### WHAT YOU WILL DO
Nothing but the records, transcribed exactly, should appear in the answer; leave the pictures out.

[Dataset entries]
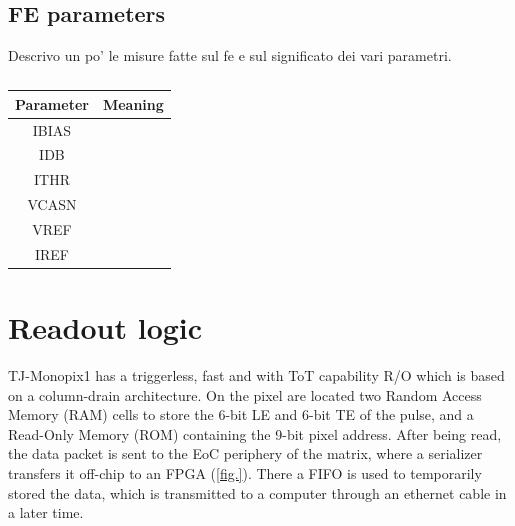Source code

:     \subsection{FE parameters}
    Descrivo un po' le misure fatte sul fe e sul significato dei vari parametri.\\
    \begin{table}
        \begin{center}
        \begin{tabular}{|c | c |}
        \hline
        Parameter & Meaning\\
        \hline
        \hline
        IBIAS\\
        IDB\\
        ITHR \\
        VCASN\\
        VREF\\
        IREF\\
        \hline
        \end{tabular}
        \caption{}
        \label{tab:FE-parameters}
        \end{center}
     \end{table}
    
\section{Readout logic}
    TJ-Monopix1 has a triggerless, fast and with ToT capability R/O which is based on a column-drain architecture.      
    On the pixel are located two Random Access Memory (RAM) cells to store the 6-bit LE and 6-bit TE of the pulse, and a Read-Only Memory (ROM) containing the 9-bit pixel address.   
    After being read, the data packet is sent to the EoC periphery of the matrix, where a serializer transfers it off-chip to an FPGA (\ref{fig.}). There a FIFO is used to temporarily stored the data, which is transmitted to a computer through an ethernet cable in a later time.  
    
  

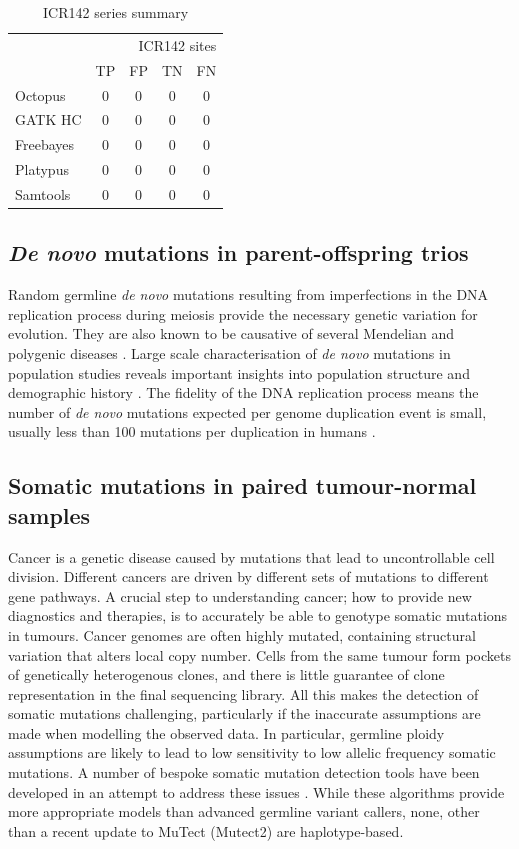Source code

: \documentclass[notitlepage, twocolumn]{article}
\begin{document}
\begin{table}[ht]
\centering
\caption{ICR142 series summary}
\begin{tabular}{lcccc}
\hline
\multicolumn{5}{r}{ICR142 sites} \\
\cline{2-5} & TP & FP & TN & FN \\
\hline
Octopus & 0 & 0 & 0 & 0 \\
GATK HC & 0 & 0 & 0 & 0 \\
Freebayes & 0 & 0 & 0 & 0 \\
Platypus & 0 & 0 & 0 & 0 \\
Samtools & 0 & 0 & 0 & 0 \\
\hline
\end{tabular}
\end{table}

\subsection*{\emph{De novo} mutations in parent-offspring trios}

Random germline \emph{de novo} mutations resulting from imperfections in the DNA replication process during meiosis provide the necessary genetic variation for evolution. They are also known to be causative of several Mendelian and polygenic diseases \cite{RN157, RN160, RN159}. Large scale characterisation of \emph{de novo} mutations in population studies reveals important insights into population structure and demographic history \cite{RN158}. The fidelity of the DNA replication process means the number of \emph{de novo} mutations expected per genome duplication event is small, usually less than 100 mutations per duplication in humans \cite{RN6}.

\subsection*{Somatic mutations in paired tumour-normal samples}

Cancer is a genetic disease caused by mutations that lead to uncontrollable cell division. Different cancers are driven by different sets of mutations to different gene pathways. A crucial step to understanding cancer; how to provide new diagnostics and therapies, is to accurately be able to genotype somatic mutations in tumours. Cancer genomes are often highly mutated, containing structural variation that alters local copy number. Cells from the same tumour form pockets of genetically heterogenous clones, and there is little guarantee of clone representation in the final sequencing library. All this makes the detection of somatic mutations challenging, particularly if the inaccurate assumptions are made when modelling the observed data. In particular, germline ploidy assumptions are likely to lead to low sensitivity to low allelic frequency somatic mutations. A number of bespoke somatic mutation detection tools have been developed in an attempt to address these issues \cite{RN142, RN146, RN150, RN143, RN145}. While these algorithms provide more appropriate models than advanced germline variant callers, none, other than a recent update to MuTect (Mutect2) are haplotype-based.
\end{document}
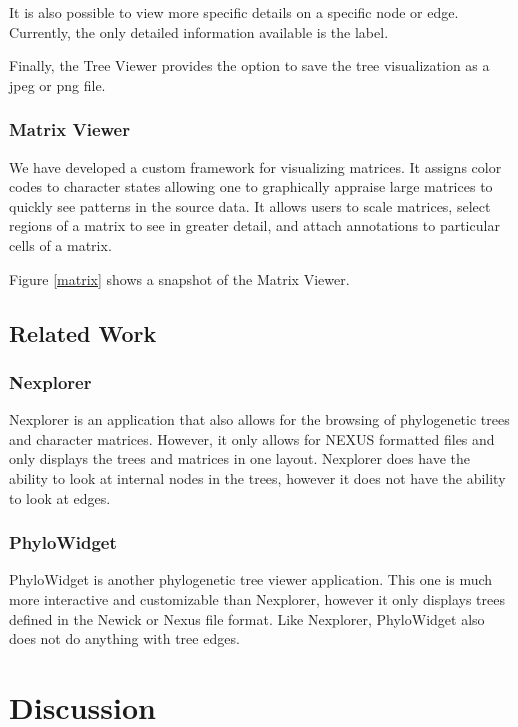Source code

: \documentclass[10pt]{bmc_article}
\newenvironment{bmcformat}{\fussy\setboolean{publ}{true}}{\fussy}
\begin{document}
\begin{bmcformat}
It is also possible to view more specific details on
a specific node or edge.  Currently, the only detailed information available is
the label.  

 Finally, the Tree Viewer provides  the option to save the tree visualization as a 
 jpeg or png file.  

\subsubsection*{Matrix Viewer} We have developed  a custom
framework for visualizing matrices. It assigns color codes to character states
allowing one to graphically appraise large matrices to quickly see patterns in
the source data. It allows users to scale matrices, select regions of a matrix
to see in greater detail, and attach annotations to particular cells of a
matrix. 

Figure \ref{matrix} shows a snapshot of the Matrix Viewer.
  
\subsection*{Related Work}
\subsubsection*{Nexplorer}
Nexplorer is an application that also allows for the browsing of phylogenetic
trees and character matrices.  However, it only allows for NEXUS formatted
files and only displays the trees and matrices in one layout.  Nexplorer does
have the ability to look at internal nodes in the trees, however it does not
have the ability to look at edges.  \subsubsection*{PhyloWidget} PhyloWidget is
another phylogenetic tree viewer application.  This one is much more
interactive and customizable than Nexplorer, however it only displays trees
defined in the Newick or Nexus file format.  Like Nexplorer, PhyloWidget also
does not do anything with tree edges.

\section*{Discussion}


\end{bmcformat}
\end{document}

### RESULT BELOW
Source code

:     \subsection{FE parameters}
    Descrivo un po' le misure fatte sul fe e sul significato dei vari parametri.\\
    \begin{table}
        \begin{center}
        \begin{tabular}{|c | c |}
        \hline
        Parameter & Meaning\\
        \hline
        \hline
        IBIAS\\
        IDB\\
        ITHR \\
        VCASN\\
        VREF\\
        IREF\\
        \hline
        \end{tabular}
        \caption{}
        \label{tab:FE-parameters}
        \end{center}
     \end{table}
    
\section{Readout logic}
    TJ-Monopix1 has a triggerless, fast and with ToT capability R/O which is based on a column-drain architecture.      
    On the pixel are located two Random Access Memory (RAM) cells to store the 6-bit LE and 6-bit TE of the pulse, and a Read-Only Memory (ROM) containing the 9-bit pixel address.   
    After being read, the data packet is sent to the EoC periphery of the matrix, where a serializer transfers it off-chip to an FPGA (\ref{fig.}). There a FIFO is used to temporarily stored the data, which is transmitted to a computer through an ethernet cable in a later time.  
    
  

Source code

: \documentclass[notitlepage, twocolumn]{article}
\begin{document}
\begin{table}[ht]
\centering
\caption{ICR142 series summary}
\begin{tabular}{lcccc}
\hline
\multicolumn{5}{r}{ICR142 sites} \\
\cline{2-5} & TP & FP & TN & FN \\
\hline
Octopus & 0 & 0 & 0 & 0 \\
GATK HC & 0 & 0 & 0 & 0 \\
Freebayes & 0 & 0 & 0 & 0 \\
Platypus & 0 & 0 & 0 & 0 \\
Samtools & 0 & 0 & 0 & 0 \\
\hline
\end{tabular}
\end{table}

\subsection*{\emph{De novo} mutations in parent-offspring trios}

Random germline \emph{de novo} mutations resulting from imperfections in the DNA replication process during meiosis provide the necessary genetic variation for evolution. They are also known to be causative of several Mendelian and polygenic diseases \cite{RN157, RN160, RN159}. Large scale characterisation of \emph{de novo} mutations in population studies reveals important insights into population structure and demographic history \cite{RN158}. The fidelity of the DNA replication process means the number of \emph{de novo} mutations expected per genome duplication event is small, usually less than 100 mutations per duplication in humans \cite{RN6}.

\subsection*{Somatic mutations in paired tumour-normal samples}

Cancer is a genetic disease caused by mutations that lead to uncontrollable cell division. Different cancers are driven by different sets of mutations to different gene pathways. A crucial step to understanding cancer; how to provide new diagnostics and therapies, is to accurately be able to genotype somatic mutations in tumours. Cancer genomes are often highly mutated, containing structural variation that alters local copy number. Cells from the same tumour form pockets of genetically heterogenous clones, and there is little guarantee of clone representation in the final sequencing library. All this makes the detection of somatic mutations challenging, particularly if the inaccurate assumptions are made when modelling the observed data. In particular, germline ploidy assumptions are likely to lead to low sensitivity to low allelic frequency somatic mutations. A number of bespoke somatic mutation detection tools have been developed in an attempt to address these issues \cite{RN142, RN146, RN150, RN143, RN145}. While these algorithms provide more appropriate models than advanced germline variant callers, none, other than a recent update to MuTect (Mutect2) are haplotype-based.
\end{document}
Source code

: \documentclass[10pt]{bmc_article}
\newenvironment{bmcformat}{\fussy\setboolean{publ}{true}}{\fussy}
\begin{document}
\begin{bmcformat}
It is also possible to view more specific details on
a specific node or edge.  Currently, the only detailed information available is
the label.  

 Finally, the Tree Viewer provides  the option to save the tree visualization as a 
 jpeg or png file.  

\subsubsection*{Matrix Viewer} We have developed  a custom
framework for visualizing matrices. It assigns color codes to character states
allowing one to graphically appraise large matrices to quickly see patterns in
the source data. It allows users to scale matrices, select regions of a matrix
to see in greater detail, and attach annotations to particular cells of a
matrix. 

Figure \ref{matrix} shows a snapshot of the Matrix Viewer.
  
\subsection*{Related Work}
\subsubsection*{Nexplorer}
Nexplorer is an application that also allows for the browsing of phylogenetic
trees and character matrices.  However, it only allows for NEXUS formatted
files and only displays the trees and matrices in one layout.  Nexplorer does
have the ability to look at internal nodes in the trees, however it does not
have the ability to look at edges.  \subsubsection*{PhyloWidget} PhyloWidget is
another phylogenetic tree viewer application.  This one is much more
interactive and customizable than Nexplorer, however it only displays trees
defined in the Newick or Nexus file format.  Like Nexplorer, PhyloWidget also
does not do anything with tree edges.

\section*{Discussion}


\end{bmcformat}
\end{document}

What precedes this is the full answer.